JP2005205569A - Power tool - Google Patents

Abstract

<P>PROBLEM TO BE SOLVED: To allow the functional deficiency to hardly occur during the drill mode in a power tool comprising an internal gear to constitute a planetary gear mechanism, a gear case to store the internal gear, balls which are stored in a through hole formed in the gear case and abutted on an end face of the internal gear, a spring to urge the ball to the internal gear side, a spacer stored between the spring and the balls, a pressing member slidable in the axial direction of the spring because the spring is compressed in the axial direction, and a gap which is turnably formed in the gear case to adjust the urging force of the spring according to the turning position. <P>SOLUTION: A curved surface 17a having the radius of curvature as large as the radius of balls 11 is formed on an abutting surface of a spacer 17 on the balls 11. <P>COPYRIGHT: (C)2005,JPO&NCIPI

Description

  The present invention relates to a power tool capable of adjusting a sliding torque of an output shaft such as a driver drill.

  Conventionally, a torque adjusting mechanism built in this type of electric power tool has a configuration disclosed in, for example, Japanese Patent Application Laid-Open No. 2002-137170. An example of a conventional power tool will be described with reference to FIG. As shown in FIG. 3, the pinion 2 fixed to the rotating shaft of the motor 1 meshes with the planet gear 4 supported by the support shaft 3 a of the carrier 3, and the planet gear 4 is fixed to the gear case 5. Is engaged. Further, a sun gear 7 a is formed on the carrier 7, and the power of the motor shaft 1 is reduced and transmitted to the sun gear 7 a formed on the carrier 7. The sun gear 7 a meshes with the planet gear 9 supported by the support shaft 8 a of the output shaft 8, and the planet gear 9 meshes with the internal gear 10. By such a planetary gear mechanism, the rotation of the motor 1 is decelerated and transmitted to the output shaft 8.

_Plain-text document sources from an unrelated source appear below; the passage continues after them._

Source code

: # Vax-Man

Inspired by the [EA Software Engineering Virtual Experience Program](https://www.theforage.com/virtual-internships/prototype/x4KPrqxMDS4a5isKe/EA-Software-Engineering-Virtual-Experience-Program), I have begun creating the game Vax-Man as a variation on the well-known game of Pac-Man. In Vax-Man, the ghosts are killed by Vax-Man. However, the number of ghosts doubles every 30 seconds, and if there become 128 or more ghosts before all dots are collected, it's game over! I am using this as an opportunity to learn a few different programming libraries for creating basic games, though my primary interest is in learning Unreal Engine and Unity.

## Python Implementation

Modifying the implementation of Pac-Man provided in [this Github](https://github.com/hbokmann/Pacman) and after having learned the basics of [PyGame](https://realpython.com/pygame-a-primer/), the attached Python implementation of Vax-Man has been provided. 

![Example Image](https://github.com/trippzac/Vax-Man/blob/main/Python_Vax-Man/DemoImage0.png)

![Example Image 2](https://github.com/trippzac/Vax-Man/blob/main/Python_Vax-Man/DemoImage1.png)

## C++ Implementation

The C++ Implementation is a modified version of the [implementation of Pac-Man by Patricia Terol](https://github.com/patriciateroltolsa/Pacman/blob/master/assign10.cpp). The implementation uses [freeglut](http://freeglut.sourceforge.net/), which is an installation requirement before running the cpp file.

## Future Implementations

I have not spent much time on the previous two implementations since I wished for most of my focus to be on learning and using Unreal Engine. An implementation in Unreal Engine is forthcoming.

A plurality of axially extending claws 10 a are provided on the end face of the internal gear 10.
The ball 11 which is a clutch member held by the gear case 12 is engaged with a, and the ball 11 is clamped by a clutch plate 13 and a pressing member 15 which are provided so as not to rotate with respect to the gear case 12 and to be movable in the axial direction. The coil spring 14 is constantly biased toward the internal gear 10 side.

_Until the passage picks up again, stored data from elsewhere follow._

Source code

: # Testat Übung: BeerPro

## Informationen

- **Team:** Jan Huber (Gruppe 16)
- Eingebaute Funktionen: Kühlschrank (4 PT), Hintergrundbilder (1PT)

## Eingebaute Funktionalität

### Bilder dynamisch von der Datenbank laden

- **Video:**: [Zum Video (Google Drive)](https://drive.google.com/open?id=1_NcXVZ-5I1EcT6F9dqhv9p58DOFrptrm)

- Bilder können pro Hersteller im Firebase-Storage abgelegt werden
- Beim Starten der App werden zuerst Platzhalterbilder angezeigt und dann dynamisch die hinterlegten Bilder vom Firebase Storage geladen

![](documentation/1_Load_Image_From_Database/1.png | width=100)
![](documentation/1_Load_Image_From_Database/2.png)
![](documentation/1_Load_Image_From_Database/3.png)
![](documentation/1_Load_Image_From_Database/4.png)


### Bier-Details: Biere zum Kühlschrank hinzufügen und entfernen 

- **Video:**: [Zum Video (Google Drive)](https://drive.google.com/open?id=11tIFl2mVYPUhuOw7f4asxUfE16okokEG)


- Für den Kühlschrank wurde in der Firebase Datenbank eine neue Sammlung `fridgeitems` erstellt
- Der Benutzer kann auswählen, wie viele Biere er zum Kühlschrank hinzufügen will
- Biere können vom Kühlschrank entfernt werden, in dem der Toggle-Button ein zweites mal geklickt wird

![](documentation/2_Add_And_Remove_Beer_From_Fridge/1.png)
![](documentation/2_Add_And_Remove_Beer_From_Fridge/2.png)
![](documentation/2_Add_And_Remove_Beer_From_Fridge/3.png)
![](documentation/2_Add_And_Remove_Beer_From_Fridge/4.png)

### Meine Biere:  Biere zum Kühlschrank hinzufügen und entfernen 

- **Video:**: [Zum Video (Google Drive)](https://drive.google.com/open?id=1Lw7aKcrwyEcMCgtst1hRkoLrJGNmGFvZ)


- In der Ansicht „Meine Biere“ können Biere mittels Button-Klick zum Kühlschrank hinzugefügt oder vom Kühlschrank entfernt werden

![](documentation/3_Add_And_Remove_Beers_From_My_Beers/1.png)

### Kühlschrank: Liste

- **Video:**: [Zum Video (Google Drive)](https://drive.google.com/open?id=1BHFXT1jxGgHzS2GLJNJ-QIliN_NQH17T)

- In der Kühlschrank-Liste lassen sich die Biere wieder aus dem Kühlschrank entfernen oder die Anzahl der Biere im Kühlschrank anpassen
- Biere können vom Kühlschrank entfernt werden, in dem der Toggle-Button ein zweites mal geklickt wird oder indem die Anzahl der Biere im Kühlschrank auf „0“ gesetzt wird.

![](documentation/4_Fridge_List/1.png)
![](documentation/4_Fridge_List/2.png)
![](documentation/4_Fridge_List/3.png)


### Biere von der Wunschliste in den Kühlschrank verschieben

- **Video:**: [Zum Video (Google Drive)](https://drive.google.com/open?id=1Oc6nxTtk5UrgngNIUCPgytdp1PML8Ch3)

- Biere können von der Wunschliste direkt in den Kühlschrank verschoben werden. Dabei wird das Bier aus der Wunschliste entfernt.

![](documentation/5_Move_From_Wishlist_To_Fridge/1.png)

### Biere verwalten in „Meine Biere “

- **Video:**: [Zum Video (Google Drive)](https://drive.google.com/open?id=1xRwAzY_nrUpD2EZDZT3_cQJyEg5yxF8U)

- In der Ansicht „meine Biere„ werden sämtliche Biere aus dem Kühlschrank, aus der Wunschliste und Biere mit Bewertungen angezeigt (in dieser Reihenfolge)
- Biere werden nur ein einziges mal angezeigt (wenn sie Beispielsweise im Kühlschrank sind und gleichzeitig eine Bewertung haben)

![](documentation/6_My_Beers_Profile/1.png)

The pressing member 15 is non-rotatably provided on the cap 16 and has a screw portion 15a that can be screw-fitted with a screw portion 12a provided on the gear case 12 on the inner wall side, and the cap 16 is rotated. As a result, the pressing member 15 moves in the axial direction of the coil spring 14 along the threaded portion 12a, and the amount of compression of the coil spring 14 is adjusted by the movement of the pressing member 15, and the urging force to the ball 11 changes.

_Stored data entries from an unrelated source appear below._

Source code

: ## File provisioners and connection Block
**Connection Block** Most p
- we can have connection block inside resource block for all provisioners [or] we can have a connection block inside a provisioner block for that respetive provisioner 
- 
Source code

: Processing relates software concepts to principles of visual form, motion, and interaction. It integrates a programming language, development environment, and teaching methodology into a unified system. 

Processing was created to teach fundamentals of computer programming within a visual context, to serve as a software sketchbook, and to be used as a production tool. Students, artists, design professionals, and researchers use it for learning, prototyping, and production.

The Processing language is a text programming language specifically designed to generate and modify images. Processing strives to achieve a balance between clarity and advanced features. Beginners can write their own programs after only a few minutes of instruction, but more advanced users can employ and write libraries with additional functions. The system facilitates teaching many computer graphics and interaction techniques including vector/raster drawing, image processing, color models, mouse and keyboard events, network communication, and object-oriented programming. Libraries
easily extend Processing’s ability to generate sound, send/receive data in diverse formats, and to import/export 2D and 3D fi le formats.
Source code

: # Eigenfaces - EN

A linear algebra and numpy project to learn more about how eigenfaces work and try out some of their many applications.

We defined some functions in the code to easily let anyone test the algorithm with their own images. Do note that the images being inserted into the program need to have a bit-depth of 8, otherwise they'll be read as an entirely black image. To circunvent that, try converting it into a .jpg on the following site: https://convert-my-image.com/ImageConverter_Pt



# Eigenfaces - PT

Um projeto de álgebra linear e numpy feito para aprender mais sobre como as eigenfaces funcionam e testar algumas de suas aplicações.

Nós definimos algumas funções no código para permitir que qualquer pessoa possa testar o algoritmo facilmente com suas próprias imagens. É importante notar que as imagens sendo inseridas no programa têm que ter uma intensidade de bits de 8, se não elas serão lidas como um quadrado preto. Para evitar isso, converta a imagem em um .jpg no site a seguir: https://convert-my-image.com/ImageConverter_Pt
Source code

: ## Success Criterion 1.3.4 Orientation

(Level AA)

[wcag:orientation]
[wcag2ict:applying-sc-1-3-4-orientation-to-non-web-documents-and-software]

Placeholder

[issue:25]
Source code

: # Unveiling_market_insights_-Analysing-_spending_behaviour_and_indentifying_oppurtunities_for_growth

  When the transmission torque transmitted to the output shaft 8 increases, the claw 10a of the internal gear 10 and the ball 11 are engaged by moving the ball 11 in the axial direction against the urging force of the coil spring 14. The internal gear 10 can be rotated and the rotation transmission to the output shaft 8 is released. That is, the transmission torque to the output shaft 8 is adjusted by adjusting the compression amount of the coil spring 14. In order to transmit a larger amount of power to the output shaft 8, the cap 16 may be rotated until the pressing member 15 contacts the clutch plate 13 to suppress the movement of the ball 11 in the axial direction. With this setting, even when the claw 10a of the internal gear 10 attempts to move the ball 11 in the axial direction against the urging force of the coil spring 14, the pressing member 15 prevents the clutch plate 13 from moving in the axial direction. Therefore, the ball 11 cannot be moved and the internal gear 10 is fixed. That is, the direct connection mode can be set.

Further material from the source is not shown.